--- GIVEN RECORDS Enclosed Below ---

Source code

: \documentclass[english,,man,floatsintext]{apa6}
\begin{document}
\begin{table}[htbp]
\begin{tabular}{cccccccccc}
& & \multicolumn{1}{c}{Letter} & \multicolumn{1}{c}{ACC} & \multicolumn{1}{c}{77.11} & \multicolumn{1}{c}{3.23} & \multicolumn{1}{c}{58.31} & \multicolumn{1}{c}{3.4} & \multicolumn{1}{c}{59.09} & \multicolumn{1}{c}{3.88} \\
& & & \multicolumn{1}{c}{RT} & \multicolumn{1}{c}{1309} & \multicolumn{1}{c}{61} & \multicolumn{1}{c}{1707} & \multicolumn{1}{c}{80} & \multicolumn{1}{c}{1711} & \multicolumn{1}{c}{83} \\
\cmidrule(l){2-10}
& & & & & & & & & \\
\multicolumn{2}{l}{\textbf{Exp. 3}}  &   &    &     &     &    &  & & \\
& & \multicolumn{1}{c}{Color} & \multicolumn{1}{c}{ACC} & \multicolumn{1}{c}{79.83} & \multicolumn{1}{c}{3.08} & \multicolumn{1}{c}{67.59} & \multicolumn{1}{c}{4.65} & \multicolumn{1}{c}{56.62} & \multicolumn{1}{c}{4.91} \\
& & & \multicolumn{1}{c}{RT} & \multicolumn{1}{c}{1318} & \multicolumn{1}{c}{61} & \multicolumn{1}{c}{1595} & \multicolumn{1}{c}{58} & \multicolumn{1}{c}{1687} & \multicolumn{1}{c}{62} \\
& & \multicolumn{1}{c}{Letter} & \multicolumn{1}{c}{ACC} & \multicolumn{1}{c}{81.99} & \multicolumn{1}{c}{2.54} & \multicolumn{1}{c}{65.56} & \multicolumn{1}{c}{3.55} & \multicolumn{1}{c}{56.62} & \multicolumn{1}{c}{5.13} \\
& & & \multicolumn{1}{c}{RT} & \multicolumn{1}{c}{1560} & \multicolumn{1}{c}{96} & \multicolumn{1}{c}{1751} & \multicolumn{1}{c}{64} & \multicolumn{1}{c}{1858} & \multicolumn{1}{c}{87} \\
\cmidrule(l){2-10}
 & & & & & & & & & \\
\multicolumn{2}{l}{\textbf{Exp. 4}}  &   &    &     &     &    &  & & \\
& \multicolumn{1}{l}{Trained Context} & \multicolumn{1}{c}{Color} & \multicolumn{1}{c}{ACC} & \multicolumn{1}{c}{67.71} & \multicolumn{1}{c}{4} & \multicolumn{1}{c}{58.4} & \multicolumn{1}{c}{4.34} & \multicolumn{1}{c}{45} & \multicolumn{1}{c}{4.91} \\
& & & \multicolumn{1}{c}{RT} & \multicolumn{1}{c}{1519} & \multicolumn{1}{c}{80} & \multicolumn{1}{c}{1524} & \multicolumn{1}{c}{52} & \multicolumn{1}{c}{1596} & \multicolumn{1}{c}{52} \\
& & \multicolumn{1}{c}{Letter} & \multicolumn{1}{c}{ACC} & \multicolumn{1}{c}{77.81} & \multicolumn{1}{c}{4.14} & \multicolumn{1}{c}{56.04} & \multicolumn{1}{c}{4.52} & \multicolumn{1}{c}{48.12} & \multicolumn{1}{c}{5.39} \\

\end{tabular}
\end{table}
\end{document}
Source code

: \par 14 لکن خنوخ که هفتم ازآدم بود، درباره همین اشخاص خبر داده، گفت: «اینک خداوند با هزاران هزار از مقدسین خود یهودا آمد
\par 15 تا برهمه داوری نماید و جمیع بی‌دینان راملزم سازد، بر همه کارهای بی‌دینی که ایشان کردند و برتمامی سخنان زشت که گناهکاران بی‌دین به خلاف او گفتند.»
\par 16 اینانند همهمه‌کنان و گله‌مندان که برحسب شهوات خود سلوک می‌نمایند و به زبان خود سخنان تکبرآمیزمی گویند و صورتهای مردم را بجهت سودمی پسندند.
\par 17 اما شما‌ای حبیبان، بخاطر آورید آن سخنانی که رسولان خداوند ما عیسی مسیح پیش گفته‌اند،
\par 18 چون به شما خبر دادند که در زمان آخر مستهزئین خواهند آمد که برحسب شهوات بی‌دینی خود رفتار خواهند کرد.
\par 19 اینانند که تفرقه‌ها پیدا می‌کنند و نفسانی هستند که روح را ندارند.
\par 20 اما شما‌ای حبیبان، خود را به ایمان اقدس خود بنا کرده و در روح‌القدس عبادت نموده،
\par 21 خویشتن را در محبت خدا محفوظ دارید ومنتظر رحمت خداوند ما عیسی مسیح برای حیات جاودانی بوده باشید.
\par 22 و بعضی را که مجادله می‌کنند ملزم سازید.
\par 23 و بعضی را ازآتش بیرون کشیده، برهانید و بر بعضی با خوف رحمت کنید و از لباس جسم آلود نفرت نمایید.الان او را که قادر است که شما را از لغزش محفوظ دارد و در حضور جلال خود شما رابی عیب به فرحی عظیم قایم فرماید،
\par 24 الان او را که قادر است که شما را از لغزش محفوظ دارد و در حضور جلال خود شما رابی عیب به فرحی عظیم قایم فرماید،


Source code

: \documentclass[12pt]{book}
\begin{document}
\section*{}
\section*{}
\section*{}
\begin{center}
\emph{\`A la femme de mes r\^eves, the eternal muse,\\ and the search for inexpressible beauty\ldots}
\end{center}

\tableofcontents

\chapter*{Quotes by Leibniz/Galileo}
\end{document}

--- End of Enclosed GIVEN RECORDS ---

Scan the material above. Copy each line that holds the word "خداوند".

__EXERCISE OUTPUT__.
: \par 14 لکن خنوخ که هفتم ازآدم بود، درباره همین اشخاص خبر داده، گفت: «اینک خداوند با هزاران هزار از مقدسین خود یهودا آمد
\par 17 اما شما‌ای حبیبان، بخاطر آورید آن سخنانی که رسولان خداوند ما عیسی مسیح پیش گفته‌اند،
\par 21 خویشتن را در محبت خدا محفوظ دارید ومنتظر رحمت خداوند ما عیسی مسیح برای حیات جاودانی بوده باشید.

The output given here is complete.